» Task prompt
Taking the line with "- [ ] 5.2 Reorganize" as the first and the line with "## 8. Documentation" as the last, set down exactly every line in that range from the entries below, and no more.

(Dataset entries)

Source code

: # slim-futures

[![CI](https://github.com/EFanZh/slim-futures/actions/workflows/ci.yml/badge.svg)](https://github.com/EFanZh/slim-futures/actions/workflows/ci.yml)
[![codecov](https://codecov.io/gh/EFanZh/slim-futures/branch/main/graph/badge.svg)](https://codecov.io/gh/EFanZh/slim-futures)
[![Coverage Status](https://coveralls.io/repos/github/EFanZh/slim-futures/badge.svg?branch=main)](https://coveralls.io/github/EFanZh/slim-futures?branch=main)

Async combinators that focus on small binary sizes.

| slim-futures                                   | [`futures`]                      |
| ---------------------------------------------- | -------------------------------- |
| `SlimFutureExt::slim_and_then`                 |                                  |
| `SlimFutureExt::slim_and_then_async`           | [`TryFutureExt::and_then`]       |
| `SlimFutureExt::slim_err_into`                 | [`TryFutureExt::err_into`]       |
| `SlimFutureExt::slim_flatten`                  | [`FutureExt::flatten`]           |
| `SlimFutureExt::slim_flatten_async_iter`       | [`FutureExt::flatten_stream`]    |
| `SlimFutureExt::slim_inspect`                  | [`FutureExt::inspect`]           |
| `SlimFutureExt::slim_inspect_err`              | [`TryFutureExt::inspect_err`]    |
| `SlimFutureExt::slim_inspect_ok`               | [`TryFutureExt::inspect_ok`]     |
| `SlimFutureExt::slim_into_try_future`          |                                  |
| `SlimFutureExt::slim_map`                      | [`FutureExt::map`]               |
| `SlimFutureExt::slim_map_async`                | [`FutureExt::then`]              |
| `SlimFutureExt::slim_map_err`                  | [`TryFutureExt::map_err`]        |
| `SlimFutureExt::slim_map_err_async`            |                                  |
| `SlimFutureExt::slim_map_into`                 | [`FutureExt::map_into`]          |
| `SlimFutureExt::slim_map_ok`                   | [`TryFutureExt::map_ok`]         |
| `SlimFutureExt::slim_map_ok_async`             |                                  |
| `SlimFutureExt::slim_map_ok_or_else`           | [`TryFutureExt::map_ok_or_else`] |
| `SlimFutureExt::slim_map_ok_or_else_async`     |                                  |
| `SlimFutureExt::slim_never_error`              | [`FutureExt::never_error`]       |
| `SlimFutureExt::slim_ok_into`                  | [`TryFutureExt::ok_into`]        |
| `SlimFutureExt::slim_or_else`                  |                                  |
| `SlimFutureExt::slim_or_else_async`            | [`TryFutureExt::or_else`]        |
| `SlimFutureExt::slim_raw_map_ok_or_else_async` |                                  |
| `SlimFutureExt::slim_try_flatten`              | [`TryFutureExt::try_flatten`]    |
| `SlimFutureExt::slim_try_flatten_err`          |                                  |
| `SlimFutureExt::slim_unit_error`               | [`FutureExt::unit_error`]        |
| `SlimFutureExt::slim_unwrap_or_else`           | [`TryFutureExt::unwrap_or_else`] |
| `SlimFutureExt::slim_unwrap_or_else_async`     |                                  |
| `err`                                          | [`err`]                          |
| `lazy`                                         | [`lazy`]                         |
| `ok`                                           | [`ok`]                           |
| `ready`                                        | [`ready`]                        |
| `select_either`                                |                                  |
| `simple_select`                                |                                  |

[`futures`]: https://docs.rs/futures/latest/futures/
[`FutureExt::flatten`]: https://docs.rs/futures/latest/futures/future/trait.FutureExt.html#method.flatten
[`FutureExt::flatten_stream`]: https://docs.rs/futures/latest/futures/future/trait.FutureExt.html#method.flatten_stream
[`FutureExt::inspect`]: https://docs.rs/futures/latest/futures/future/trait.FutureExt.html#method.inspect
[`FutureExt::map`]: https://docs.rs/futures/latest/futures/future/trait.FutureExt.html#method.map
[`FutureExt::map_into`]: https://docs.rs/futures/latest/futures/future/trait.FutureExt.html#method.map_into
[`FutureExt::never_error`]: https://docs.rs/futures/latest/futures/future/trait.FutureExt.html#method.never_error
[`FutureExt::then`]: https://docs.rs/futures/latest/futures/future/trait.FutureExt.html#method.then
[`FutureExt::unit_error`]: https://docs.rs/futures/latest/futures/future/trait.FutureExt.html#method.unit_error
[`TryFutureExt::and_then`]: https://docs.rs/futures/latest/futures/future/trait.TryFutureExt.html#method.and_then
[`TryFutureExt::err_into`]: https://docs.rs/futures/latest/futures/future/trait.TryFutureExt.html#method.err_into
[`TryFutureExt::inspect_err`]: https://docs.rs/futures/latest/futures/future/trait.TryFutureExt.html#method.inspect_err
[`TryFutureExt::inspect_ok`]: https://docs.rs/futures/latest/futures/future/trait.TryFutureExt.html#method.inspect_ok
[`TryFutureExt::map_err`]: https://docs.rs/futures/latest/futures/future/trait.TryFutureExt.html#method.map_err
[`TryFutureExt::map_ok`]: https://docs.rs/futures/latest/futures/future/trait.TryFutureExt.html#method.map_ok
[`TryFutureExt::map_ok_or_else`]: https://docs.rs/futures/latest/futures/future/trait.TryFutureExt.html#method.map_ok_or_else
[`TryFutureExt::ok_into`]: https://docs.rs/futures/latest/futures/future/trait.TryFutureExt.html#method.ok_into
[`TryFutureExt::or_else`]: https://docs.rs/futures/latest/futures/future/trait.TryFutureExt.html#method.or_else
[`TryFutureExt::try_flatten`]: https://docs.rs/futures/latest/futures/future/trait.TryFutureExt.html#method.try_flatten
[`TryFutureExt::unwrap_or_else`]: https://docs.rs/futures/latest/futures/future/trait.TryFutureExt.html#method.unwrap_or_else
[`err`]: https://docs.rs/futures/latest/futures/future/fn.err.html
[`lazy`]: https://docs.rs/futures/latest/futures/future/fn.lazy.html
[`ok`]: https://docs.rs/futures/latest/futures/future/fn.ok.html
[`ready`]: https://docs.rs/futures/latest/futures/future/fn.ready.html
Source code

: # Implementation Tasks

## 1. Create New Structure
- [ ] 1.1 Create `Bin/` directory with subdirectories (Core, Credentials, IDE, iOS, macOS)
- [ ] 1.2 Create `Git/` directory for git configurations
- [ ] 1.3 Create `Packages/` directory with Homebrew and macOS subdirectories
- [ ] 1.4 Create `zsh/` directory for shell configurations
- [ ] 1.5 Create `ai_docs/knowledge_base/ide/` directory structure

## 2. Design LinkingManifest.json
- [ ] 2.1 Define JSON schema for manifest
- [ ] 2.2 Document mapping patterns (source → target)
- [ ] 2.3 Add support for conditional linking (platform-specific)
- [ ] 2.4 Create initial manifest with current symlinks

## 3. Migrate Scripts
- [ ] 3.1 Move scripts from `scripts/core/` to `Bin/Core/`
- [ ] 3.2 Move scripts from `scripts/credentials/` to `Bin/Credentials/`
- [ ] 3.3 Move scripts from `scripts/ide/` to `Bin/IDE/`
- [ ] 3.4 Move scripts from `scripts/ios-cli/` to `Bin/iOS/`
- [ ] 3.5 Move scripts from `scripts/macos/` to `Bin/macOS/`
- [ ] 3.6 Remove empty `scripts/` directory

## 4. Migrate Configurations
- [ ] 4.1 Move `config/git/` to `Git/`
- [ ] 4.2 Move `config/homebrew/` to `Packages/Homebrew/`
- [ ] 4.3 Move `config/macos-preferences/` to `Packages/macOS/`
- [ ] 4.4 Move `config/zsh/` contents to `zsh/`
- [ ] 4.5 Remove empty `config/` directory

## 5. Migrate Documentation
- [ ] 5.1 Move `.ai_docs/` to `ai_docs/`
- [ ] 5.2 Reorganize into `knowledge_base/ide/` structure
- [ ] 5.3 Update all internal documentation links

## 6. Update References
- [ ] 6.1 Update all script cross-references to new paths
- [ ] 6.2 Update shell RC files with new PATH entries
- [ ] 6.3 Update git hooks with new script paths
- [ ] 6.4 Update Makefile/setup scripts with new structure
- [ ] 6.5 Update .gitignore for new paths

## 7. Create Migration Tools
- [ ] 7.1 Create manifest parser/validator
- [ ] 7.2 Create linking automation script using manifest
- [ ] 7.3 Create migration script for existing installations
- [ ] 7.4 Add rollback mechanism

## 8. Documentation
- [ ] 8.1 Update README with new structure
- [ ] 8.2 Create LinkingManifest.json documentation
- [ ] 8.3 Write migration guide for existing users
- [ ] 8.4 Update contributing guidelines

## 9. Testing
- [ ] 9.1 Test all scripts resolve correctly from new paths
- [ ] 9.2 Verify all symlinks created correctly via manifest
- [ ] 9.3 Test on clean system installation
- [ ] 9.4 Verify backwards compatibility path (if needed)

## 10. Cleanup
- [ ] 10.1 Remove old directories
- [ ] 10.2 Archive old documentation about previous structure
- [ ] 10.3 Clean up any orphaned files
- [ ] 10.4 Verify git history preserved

» Your solution
- [ ] 5.2 Reorganize into `knowledge_base/ide/` structure
- [ ] 5.3 Update all internal documentation links

## 6. Update References
- [ ] 6.1 Update all script cross-references to new paths
- [ ] 6.2 Update shell RC files with new PATH entries
- [ ] 6.3 Update git hooks with new script paths
- [ ] 6.4 Update Makefile/setup scripts with new structure
- [ ] 6.5 Update .gitignore for new paths

## 7. Create Migration Tools
- [ ] 7.1 Create manifest parser/validator
- [ ] 7.2 Create linking automation script using manifest
- [ ] 7.3 Create migration script for existing installations
- [ ] 7.4 Add rollback mechanism

## 8. Documentation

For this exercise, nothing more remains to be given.